It is important to remember that this data is now published by the Scottish government. It was not always. It began life in the early 1990s as a deliberate exercise to supposedly prove that Scotland was not a viable independent state. Now the Scottish government says of it:
The aim of GERS is to enhance public understanding of fiscal issues in Scotland. The primary objective is to estimate a set of public sector accounts for Scotland through detailed analysis of official UK and Scottish Government finance statistics. GERS estimates the contribution of revenue raised in Scotland toward the goods and services provided for the benefit of the people of Scotland. The report is designed to allow users to understand and analyse Scotland's fiscal position under different scenarios.
GERS captures the entire public sector in Scotland and includes activity by each of the constituent sub-sectors of the public sector: central government, local government and public corporations. In addition to providing an analysis of aggregate expenditure and revenue, the report contains a detailed breakdown according to individual expenditure and revenue components.
That, in my opinion, is a generous interpretation, and in some respects just wrong. I have not seen the data as yet, but I have no doubt that I was right to have created the term CRAp to describe it. That means ‘Completely Rubbish Approximations’. And that is what GERS is.
So, before we see anything let me remind those who will get excited by this (and I am sure some graphs will be coming our way) of just why I think this.
First, this was and to some extent remains a Unionist exercise. The short name says it all, and is not, I am sure coincidence. No one puts expenditure ahead of revenue in the name of an accounting document. It was done here for a reason, and it was to make a point that is still repeated. I will treat it with more respect when it is renamed.
Second, this is very largely UK based data. It is simply an extrapolation of that data to Scotland in most cases. And UK data is prepared for UK purposes. The result is that the inherent reporting bias in it, recently referred to by the Tax Justice Network, for example, is not removed. Large amounts of economic value created in Scotland is not reported there as a result.
Third, GERS is not intended to show how an independent Scotland would perform, and does not. For the sake of the independence debate it is almost irrelevant.
Fourth, GERS reflects a lot of spending Scotland would not incur.

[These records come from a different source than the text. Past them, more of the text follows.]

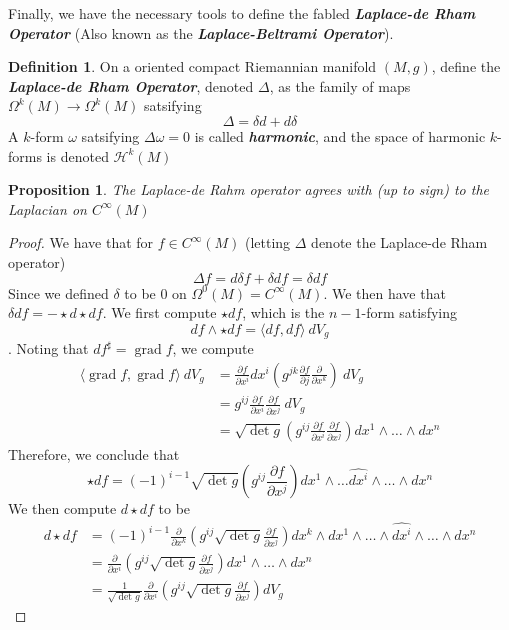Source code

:\documentclass[psamsfonts]{amsart}
\newtheorem{prop}[thm]{Proposition}
\theoremstyle{definition}
\newtheorem{defn}[thm]{Definition}
\theoremstyle{remark}
\newcommand{\ib}[1]{\textbf{\textit{#1}}}
\DeclareMathOperator{\grad}{grad}
\begin{document}
Finally,  we have the necessary tools to define the fabled \ib{Laplace-de Rham Operator} (Also known as the  \ib{Laplace-Beltrami Operator}).
\begin{defn}
On a oriented compact Riemannian manifold $(M,g)$, define the \ib{Laplace-de Rham Operator}, denoted $\Delta$, as  the family of maps $\Omega^k(M) \to \Omega^k(M)$ satsifying
$$\Delta = \delta d + d\delta $$
A $k$-form $\omega$ satsifying $\Delta\omega = 0$ is called \ib{harmonic}, and the space of harmonic $k$-forms is denoted $\mathcal{H}^k(M)$
\end{defn}

\begin{prop}
The Laplace-de Rahm operator agrees with (up to sign) to the Laplacian on $C^\infty(M)$
\end{prop}
%
\begin{proof}
We have that for $f \in C^\infty(M)$ (letting $\Delta$ denote the Laplace-de Rham operator)
$$\Delta f  = d\delta f + \delta d f = \delta df$$
Since we defined $\delta$ to be $0$ on $\Omega^0(M) = C^\infty(M)$.
We then have that $\delta df = -\star d\star df$. We first compute $\star df$, which is the $n-1$-form satisfying 
$$df \wedge \star df = \langle df, df \rangle ~dV_g $$. Noting that $df^\sharp = \grad f$, we compute
\begin{align*}
\langle \grad f, \grad f\rangle ~dV_g &= \frac{\partial f}{\partial x^i} dx^i \left( g^{jk}\frac{\partial f}{\partial j}\frac{\partial}{\partial x^k} \right)~dV_g \\
&= g^{ij}\frac{\partial  f}{\partial x^i}\frac{\partial f}{\partial x^j} ~dV_g \\
&= \sqrt{\det g}\left( g^{ij}\frac{\partial  f}{\partial x^i}\frac{\partial f}{\partial x^j} \right)dx^1\wedge \ldots \wedge dx^n
\end{align*}
Therefore, we conclude that
$$\star df = (-1)^{i-1}\sqrt{\det g} \left(g^{ij}\frac{\partial f}{\partial x^j} \right)dx^1 \wedge \ldots \hat{dx^i} \wedge \ldots \wedge dx^n $$
We then compute $d\star df$ to be 
\begin{align*}
d\star df &= (-1)^{i-1} \frac{\partial}{\partial x^k}\left( g^{ij}\sqrt{\det g}\frac{\partial f}{\partial x^j} \right) dx^k \wedge dx^1 \wedge \ldots \wedge \hat{dx^i} \wedge \ldots \wedge dx^n \\
&= \frac{\partial}{\partial x^i}\left( g^{ij}\sqrt{\det g}\frac{\partial f}{\partial x^j} \right) dx^1 \wedge \ldots \wedge dx^n \\
&= \frac{1}{\sqrt{\det g}} \frac{\partial}{\partial x^i}\left( g^{ij}\sqrt{\det g}\frac{\partial f}{\partial x^j} \right) dV_g
\end{align*}


\end{proof}
\end{document}
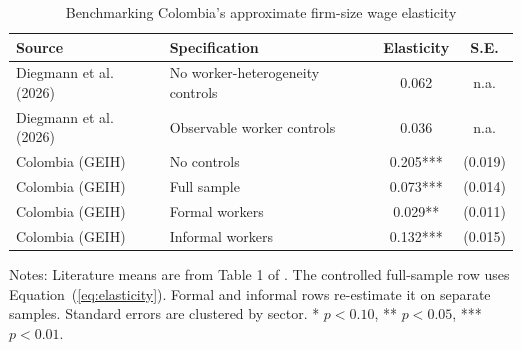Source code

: \begin{table}[htbp]
  \centering
  \caption{Benchmarking Colombia's approximate firm-size wage elasticity}
  \label{tab:firm-size-elasticity-benchmark}
  \small
  \begin{tabular}{p{}p{}cc}
    \toprule
    Source & Specification & Elasticity & S.E. \\
    \midrule
    Diegmann et al. (2026) & No worker-heterogeneity controls & 0.062 & n.a. \\
    Diegmann et al. (2026) & Observable worker controls & 0.036 & n.a. \\
    \midrule
    Colombia (GEIH) & No controls & 0.205*** & (0.019) \\
    Colombia (GEIH) & Full sample & 0.073*** & (0.014) \\
    Colombia (GEIH) & Formal workers & 0.029** & (0.011) \\
    Colombia (GEIH) & Informal workers & 0.132*** & (0.015) \\
    \bottomrule
  \end{tabular}
  \vspace{0.3em}
  \begin{minipage}{0.95\textwidth}
  \footnotesize
  Notes: Literature means are from Table 1 of \citet{DiegmannMullerSchoefer2026}. The controlled full-sample row uses Equation~(\ref{eq:elasticity}). Formal and informal rows re-estimate it on separate samples. Standard errors are clustered by sector. * $p<0.10$, ** $p<0.05$, *** $p<0.01$.
  \end{minipage}
\end{table}
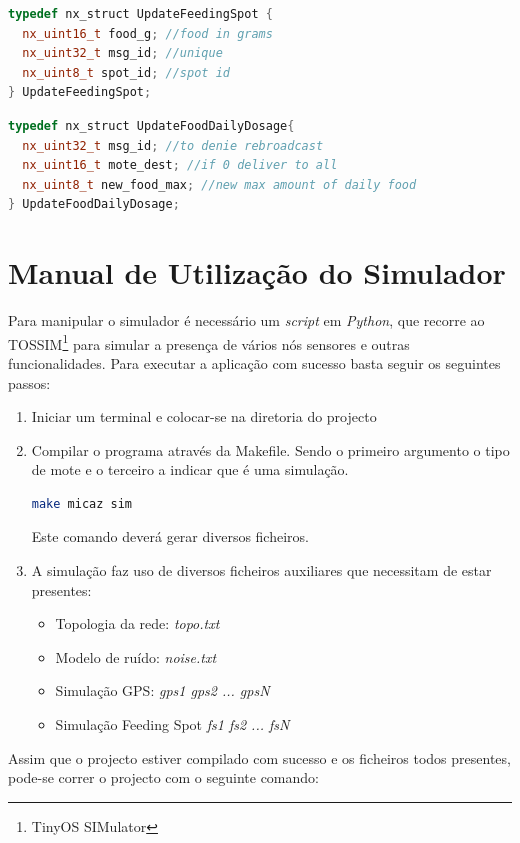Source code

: \documentclass[times,10pt,twocolumn]{article}
\begin{document}
\begin{lstlisting}[language=c++]
typedef nx_struct UpdateFeedingSpot {
  nx_uint16_t food_g; //food in grams
  nx_uint32_t msg_id; //unique
  nx_uint8_t spot_id; //spot id
} UpdateFeedingSpot;
\end{lstlisting}

\begin{lstlisting}[language=c++]
typedef nx_struct UpdateFoodDailyDosage{
  nx_uint32_t msg_id; //to denie rebroadcast
  nx_uint16_t mote_dest; //if 0 deliver to all
  nx_uint8_t new_food_max; //new max amount of daily food 
} UpdateFoodDailyDosage;
\end{lstlisting}


\section{Manual de Utilização do Simulador}

Para manipular o simulador é necessário um \textit{script} em \textit{Python}, que recorre ao TOSSIM\footnote{TinyOS SIMulator} para simular a presença de vários nós sensores e outras funcionalidades. Para executar a aplicação com sucesso basta seguir os seguintes passos:

\begin{enumerate}
	\item Iniciar um terminal e colocar-se na diretoria do projecto
	\item Compilar o programa através da Makefile. Sendo o primeiro argumento o tipo de mote e o terceiro a indicar que é uma simulação.
	\begin{lstlisting}[language=bash]
make micaz sim
	\end{lstlisting}
	Este comando deverá gerar diversos ficheiros.
	\item A simulação faz uso de diversos ficheiros auxiliares que necessitam de estar presentes:
	\begin{itemize}
		\item Topologia da rede: \textit{topo.txt}
		\item Modelo de ruído: \textit{noise.txt}
		\item Simulação GPS: \textit{gps1 gps2 ... gpsN}
		\item Simulação Feeding Spot \textit{fs1 fs2 ... fsN}
	\end{itemize}
\end{enumerate}

Assim que o projecto estiver compilado com sucesso e os ficheiros todos presentes, pode-se correr o projecto com o seguinte comando:
\end{document}
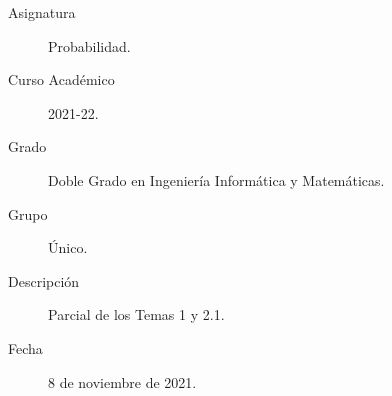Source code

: \documentclass[12pt]{article}
\begin{document}

    
    

    \begin{description}
        \item[Asignatura] Probabilidad.
        \item[Curso Académico] 2021-22.
        \item[Grado] Doble Grado en Ingeniería Informática y Matemáticas.
        \item[Grupo] Único.
        \item[Descripción] Parcial de los Temas 1 y 2.1.
        \item[Fecha] 8 de noviembre de 2021.
    
    \end{description}
    \newpage
\end{document}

It would not have a nuclear deterrent, for example.
Fifth, as I have argued many times, the accounting is biased and theoretically utterly flawed. When accounting it is vital that all estimates are prepared consistently and on the same basis. GERS has not been. Income is estimated on the basis of that arising IN Scotland but spending is estimated on the basis of that arising FOR Scotland. So, only taxes paid in Scotland are included. But expenditure in England (mainly), Wales and Northern Ireland is also charged to Scotland when Scotland is deemed to benefit from it. But the tax paid to generate that expenditure is not taken into account. The system is, then, inherently designed to show a deficit. This is why the Scottish government claim about it is wrong.
Sixth, no one really has a clue about the level of Scottish imports and exports, including services, because as yet the data to check these does not exist. And since this data might significantly impact GERS, and any other debate on the Scottish economy, that leaves a gaping hole in the estimates that nothing can fill.
Seventh, even now Scotland has a tax authority we know it is having difficulty identifying Scottish resident people and their tax liabilities. And that is for easy taxes. On VAT, corporation tax and many other taxes the figures are stabs in the dark, especially as much Scottish added value is recorded elsewhere.
In other words, don’t get too excited by GERS. I will not be. It’s CRAp, however it is polished.